Source texts of formatted documents:
----
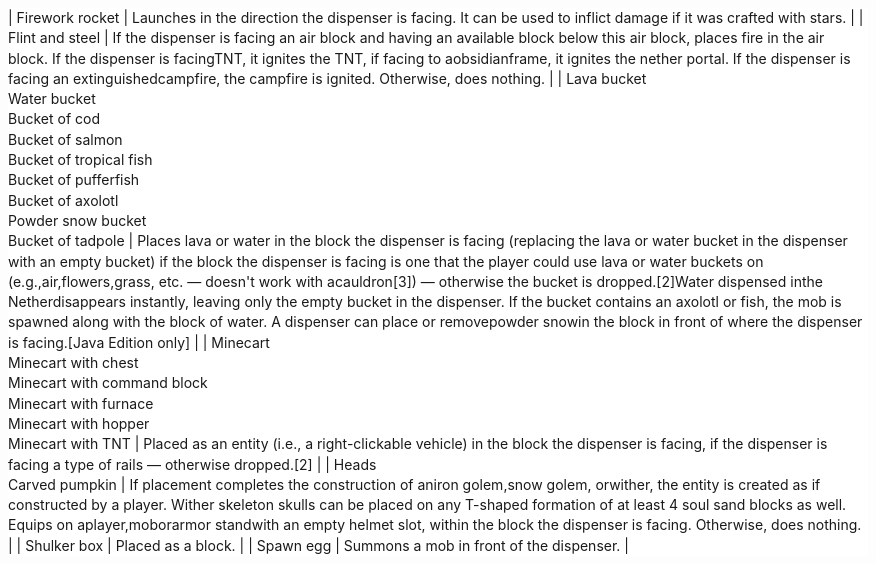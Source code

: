 | Firework rocket                                                                                                                                                                             | Launches in the direction the dispenser is facing. It can be used to inflict damage if it was crafted with stars.                                                                                                                                                                                                                                                                                                                                                                                                                                                                                                                                              |
| Flint and steel                                                                                                                                                                             | If the dispenser is facing an air block and having an available block below this air block, places fire in the air block. If the dispenser is facingTNT, it ignites the TNT, if facing to aobsidianframe, it ignites the nether portal. If the dispenser is facing an extinguishedcampfire, the campfire is ignited. Otherwise, does nothing.                                                                                                                                                                                                                                                                                                                  |
| Lava bucket<br/>Water bucket<br/>Bucket of cod<br/>Bucket of salmon<br/>Bucket of tropical fish<br/>Bucket of pufferfish<br/>Bucket of axolotl<br/>Powder snow bucket<br/>Bucket of tadpole | Places lava or water in the block the dispenser is facing (replacing the lava or water bucket in the dispenser with an empty bucket) if the block the dispenser is facing is one that the player could use lava or water buckets on (e.g.,air,flowers,grass, etc. — doesn't work with acauldron[3]) — otherwise the bucket is dropped.[2]Water dispensed inthe Netherdisappears instantly, leaving only the empty bucket in the dispenser. If the bucket contains an axolotl or fish, the mob is spawned along with the block of water. A dispenser can place or removepowder snowin the block in front of where the dispenser is facing.‌[Java Edition  only] |
| Minecart<br/>Minecart with chest<br/>Minecart with command block<br/>Minecart with furnace<br/>Minecart with hopper<br/>Minecart with TNT                                                   | Placed as an entity (i.e., a right-clickable vehicle) in the block the dispenser is facing, if the dispenser is facing a type of rails — otherwise dropped.[2]                                                                                                                                                                                                                                                                                                                                                                                                                                                                                                 |
| Heads<br/>Carved pumpkin                                                                                                                                                                    | If placement completes the construction of aniron golem,snow golem, orwither, the entity is created as if constructed by a player. Wither skeleton skulls can be placed on any T-shaped formation of at least 4 soul sand blocks as well. Equips on aplayer,moborarmor standwith an empty helmet slot, within the block the dispenser is facing. Otherwise, does nothing.                                                                                                                                                                                                                                                                                      |
| Shulker box                                                                                                                                                                                 | Placed as a block.                                                                                                                                                                                                                                                                                                                                                                                                                                                                                                                                                                                                                                             |
| Spawn egg                                                                                                                                                                                   | Summons a mob in front of the dispenser.                                                                                                                                                                                                                                                                                                                                                                                                                                                                                                                                                                                                                       |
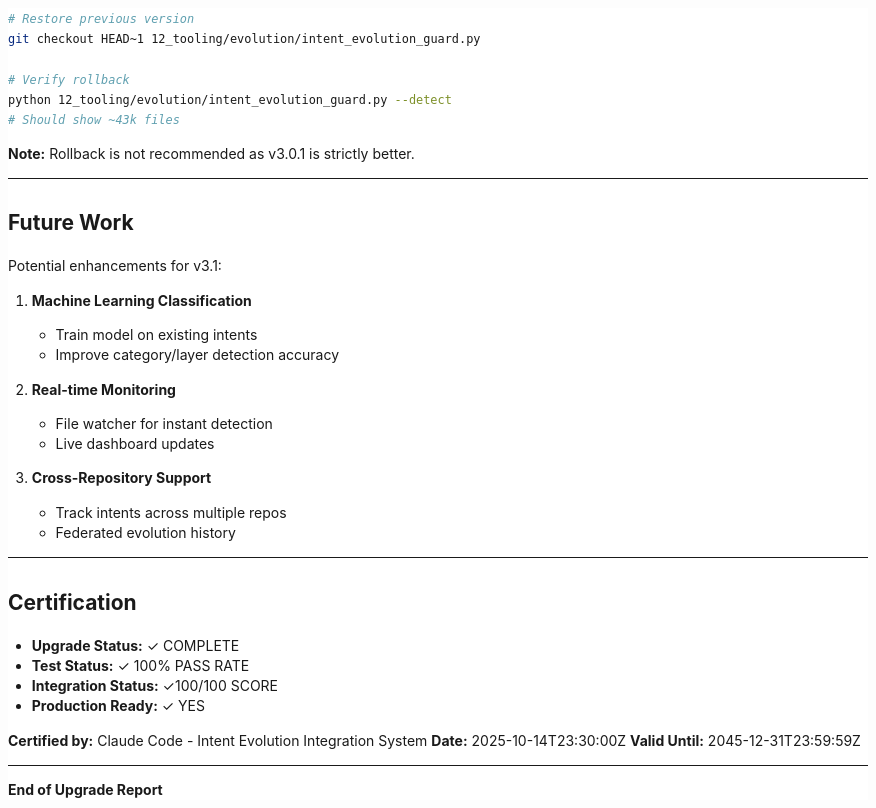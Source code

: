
 ```bash
# Restore previous version
git checkout HEAD~1 12_tooling/evolution/intent_evolution_guard.py

# Verify rollback
python 12_tooling/evolution/intent_evolution_guard.py --detect
# Should show ~43k files
```

**Note:** Rollback is not recommended as v3.0.1 is strictly better.

---

## Future Work

Potential enhancements for v3.1:

1. **Machine Learning Classification**
   - Train model on existing intents
   - Improve category/layer detection accuracy

2. **Real-time Monitoring**
   - File watcher for instant detection
   - Live dashboard updates

3. **Cross-Repository Support**
   - Track intents across multiple repos
   - Federated evolution history

---

## Certification

- **Upgrade Status:** ✓ COMPLETE
- **Test Status:** ✓ 100% PASS RATE
- **Integration Status:** ✓100/100 SCORE
- **Production Ready:** ✓ YES

**Certified by:** Claude Code - Intent Evolution Integration System
**Date:** 2025-10-14T23:30:00Z
**Valid Until:** 2045-12-31T23:59:59Z

---

**End of Upgrade Report**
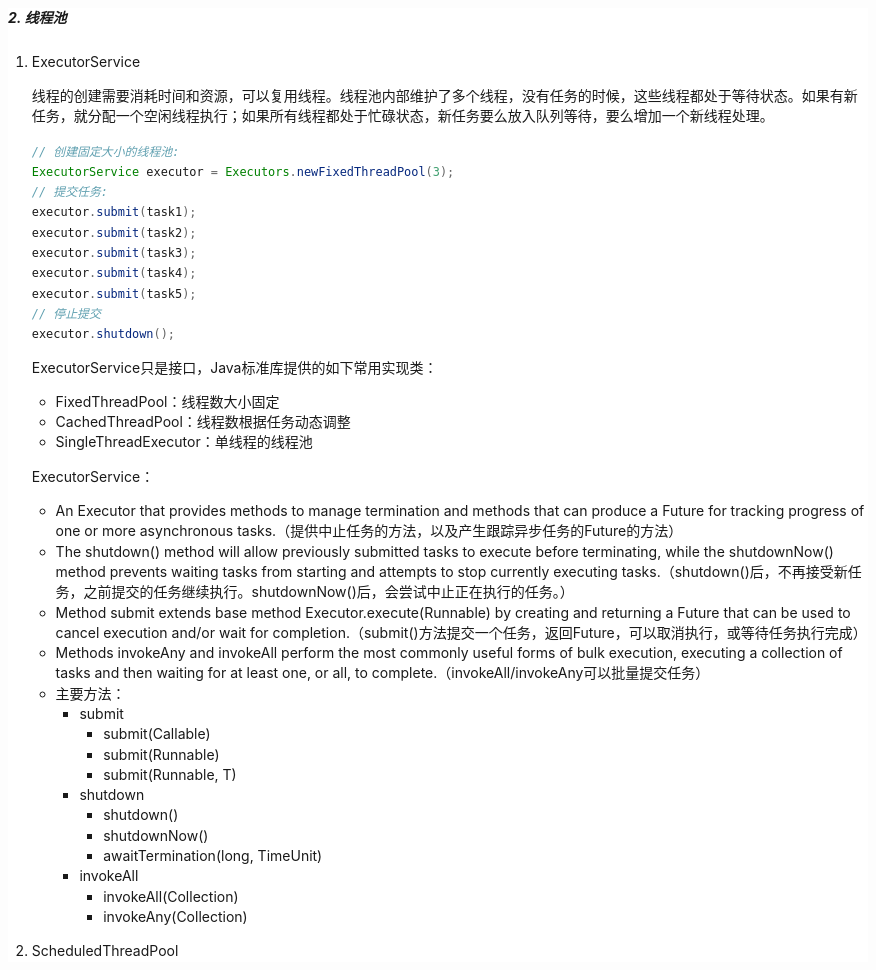    

##### 2. 线程池

1. ExecutorService

   线程的创建需要消耗时间和资源，可以复用线程。线程池内部维护了多个线程，没有任务的时候，这些线程都处于等待状态。如果有新任务，就分配一个空闲线程执行；如果所有线程都处于忙碌状态，新任务要么放入队列等待，要么增加一个新线程处理。

   ```java
   // 创建固定大小的线程池:
   ExecutorService executor = Executors.newFixedThreadPool(3);
   // 提交任务:
   executor.submit(task1);
   executor.submit(task2);
   executor.submit(task3);
   executor.submit(task4);
   executor.submit(task5);
   // 停止提交
   executor.shutdown();
   ```

   ExecutorService只是接口，Java标准库提供的如下常用实现类：

   - FixedThreadPool：线程数大小固定
   - CachedThreadPool：线程数根据任务动态调整
   - SingleThreadExecutor：单线程的线程池

   ExecutorService：

   - An Executor that provides methods to manage termination and methods that can produce a Future for tracking progress of one or more asynchronous tasks.（提供中止任务的方法，以及产生跟踪异步任务的Future的方法）
   - The shutdown() method will allow previously submitted tasks to execute before terminating, while the shutdownNow() method prevents waiting tasks from starting and attempts to stop currently executing tasks.（shutdown()后，不再接受新任务，之前提交的任务继续执行。shutdownNow()后，会尝试中止正在执行的任务。）
   - Method submit extends base method Executor.execute(Runnable) by creating and returning a Future that can be used to cancel execution and/or wait for completion.（submit()方法提交一个任务，返回Future，可以取消执行，或等待任务执行完成）
   - Methods invokeAny and invokeAll perform the most commonly useful forms of bulk execution, executing a collection of tasks and then waiting for at least one, or all, to complete.（invokeAll/invokeAny可以批量提交任务）
   - 主要方法：
     - submit
       - submit(Callable)
       - submit(Runnable)
       - submit(Runnable, T)
     - shutdown
       - shutdown()
       - shutdownNow()
       - awaitTermination(long, TimeUnit)
     - invokeAll
       - invokeAll(Collection)
       - invokeAny(Collection)

2. ScheduledThreadPool
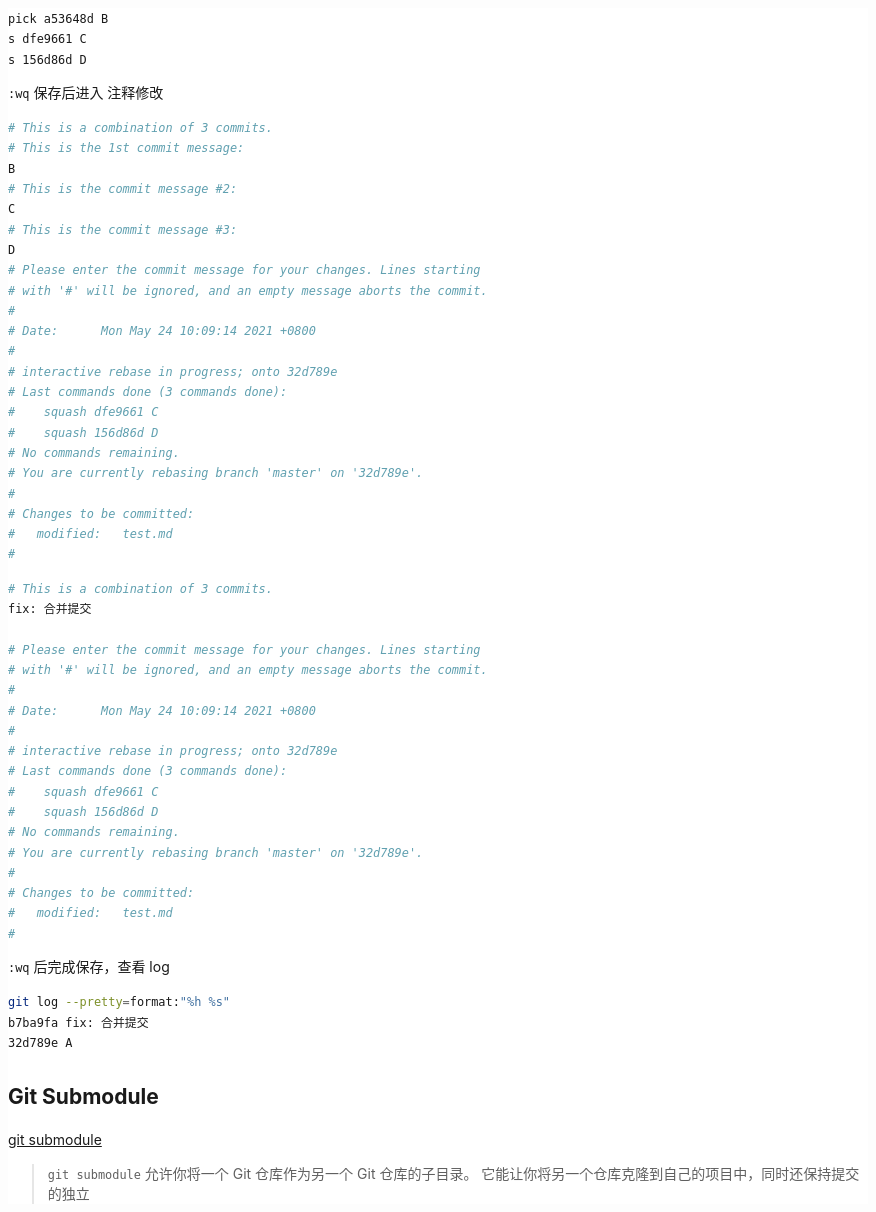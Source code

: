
 ```bash
pick a53648d B
s dfe9661 C
s 156d86d D
```
`:wq` 保存后进入 注释修改
```bash
# This is a combination of 3 commits.
# This is the 1st commit message:
B
# This is the commit message #2:
C
# This is the commit message #3:
D
# Please enter the commit message for your changes. Lines starting
# with '#' will be ignored, and an empty message aborts the commit.
#
# Date:      Mon May 24 10:09:14 2021 +0800
#
# interactive rebase in progress; onto 32d789e
# Last commands done (3 commands done):
#    squash dfe9661 C
#    squash 156d86d D
# No commands remaining.
# You are currently rebasing branch 'master' on '32d789e'.
#
# Changes to be committed:
#	modified:   test.md
#

```
```bash
# This is a combination of 3 commits.
fix: 合并提交

# Please enter the commit message for your changes. Lines starting
# with '#' will be ignored, and an empty message aborts the commit.
#
# Date:      Mon May 24 10:09:14 2021 +0800
#
# interactive rebase in progress; onto 32d789e
# Last commands done (3 commands done):
#    squash dfe9661 C
#    squash 156d86d D
# No commands remaining.
# You are currently rebasing branch 'master' on '32d789e'.
#
# Changes to be committed:
#	modified:   test.md
#

```
`:wq` 后完成保存，查看 log 
```bash
git log --pretty=format:"%h %s"
b7ba9fa fix: 合并提交
32d789e A
```
## Git Submodule
[git submodule](https://git-scm.com/book/zh/v2/Git-%E5%B7%A5%E5%85%B7-%E5%AD%90%E6%A8%A1%E5%9D%97)
> `git submodule` 允许你将一个 Git 仓库作为另一个 Git 仓库的子目录。 它能让你将另一个仓库克隆到自己的项目中，同时还保持提交的独立
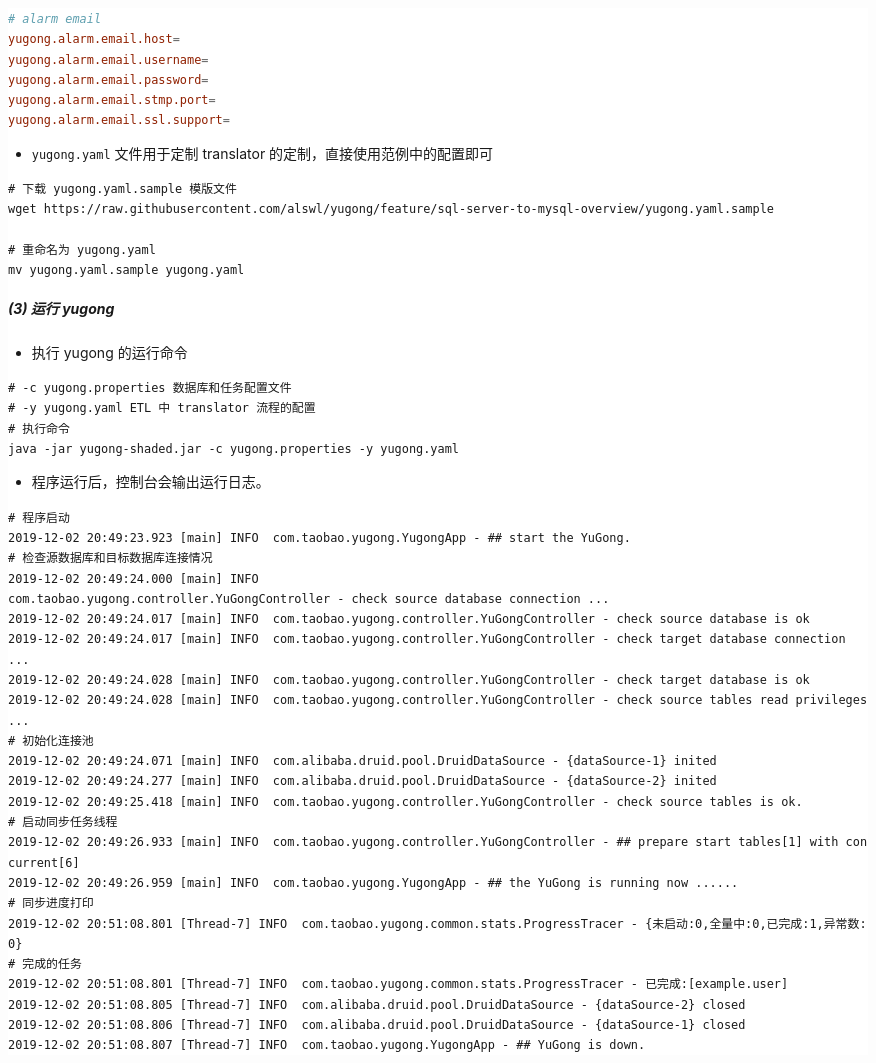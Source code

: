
 ```conf
# alarm email
yugong.alarm.email.host=
yugong.alarm.email.username=
yugong.alarm.email.password=
yugong.alarm.email.stmp.port=
yugong.alarm.email.ssl.support=
```

- `yugong.yaml` 文件用于定制 translator 的定制，直接使用范例中的配置即可

```shell
# 下载 yugong.yaml.sample 模版文件
wget https://raw.githubusercontent.com/alswl/yugong/feature/sql-server-to-mysql-overview/yugong.yaml.sample

# 重命名为 yugong.yaml
mv yugong.yaml.sample yugong.yaml
```

##### (3) 运行 yugong

- 执行 yugong 的运行命令

```shell
# -c yugong.properties 数据库和任务配置文件
# -y yugong.yaml ETL 中 translator 流程的配置
# 执行命令
java -jar yugong-shaded.jar -c yugong.properties -y yugong.yaml
```

- 程序运行后，控制台会输出运行日志。

```log
# 程序启动
2019-12-02 20:49:23.923 [main] INFO  com.taobao.yugong.YugongApp - ## start the YuGong.
# 检查源数据库和目标数据库连接情况
2019-12-02 20:49:24.000 [main] INFO  
com.taobao.yugong.controller.YuGongController - check source database connection ...
2019-12-02 20:49:24.017 [main] INFO  com.taobao.yugong.controller.YuGongController - check source database is ok
2019-12-02 20:49:24.017 [main] INFO  com.taobao.yugong.controller.YuGongController - check target database connection ...
2019-12-02 20:49:24.028 [main] INFO  com.taobao.yugong.controller.YuGongController - check target database is ok
2019-12-02 20:49:24.028 [main] INFO  com.taobao.yugong.controller.YuGongController - check source tables read privileges ...
# 初始化连接池
2019-12-02 20:49:24.071 [main] INFO  com.alibaba.druid.pool.DruidDataSource - {dataSource-1} inited
2019-12-02 20:49:24.277 [main] INFO  com.alibaba.druid.pool.DruidDataSource - {dataSource-2} inited
2019-12-02 20:49:25.418 [main] INFO  com.taobao.yugong.controller.YuGongController - check source tables is ok.
# 启动同步任务线程
2019-12-02 20:49:26.933 [main] INFO  com.taobao.yugong.controller.YuGongController - ## prepare start tables[1] with concurrent[6]
2019-12-02 20:49:26.959 [main] INFO  com.taobao.yugong.YugongApp - ## the YuGong is running now ......
# 同步进度打印
2019-12-02 20:51:08.801 [Thread-7] INFO  com.taobao.yugong.common.stats.ProgressTracer - {未启动:0,全量中:0,已完成:1,异常数:0}
# 完成的任务
2019-12-02 20:51:08.801 [Thread-7] INFO  com.taobao.yugong.common.stats.ProgressTracer - 已完成:[example.user]
2019-12-02 20:51:08.805 [Thread-7] INFO  com.alibaba.druid.pool.DruidDataSource - {dataSource-2} closed
2019-12-02 20:51:08.806 [Thread-7] INFO  com.alibaba.druid.pool.DruidDataSource - {dataSource-1} closed
2019-12-02 20:51:08.807 [Thread-7] INFO  com.taobao.yugong.YugongApp - ## YuGong is down.
```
----
(Aim of the task):
All lines that contain the word "tasks" must be copied from the records above.

(Task answer):
   - An Executor that provides methods to manage termination and methods that can produce a Future for tracking progress of one or more asynchronous tasks.（提供中止任务的方法，以及产生跟踪异步任务的Future的方法）
   - The shutdown() method will allow previously submitted tasks to execute before terminating, while the shutdownNow() method prevents waiting tasks from starting and attempts to stop currently executing tasks.（shutdown()后，不再接受新任务，之前提交的任务继续执行。shutdownNow()后，会尝试中止正在执行的任务。）
   - Methods invokeAny and invokeAll perform the most commonly useful forms of bulk execution, executing a collection of tasks and then waiting for at least one, or all, to complete.（invokeAll/invokeAny可以批量提交任务）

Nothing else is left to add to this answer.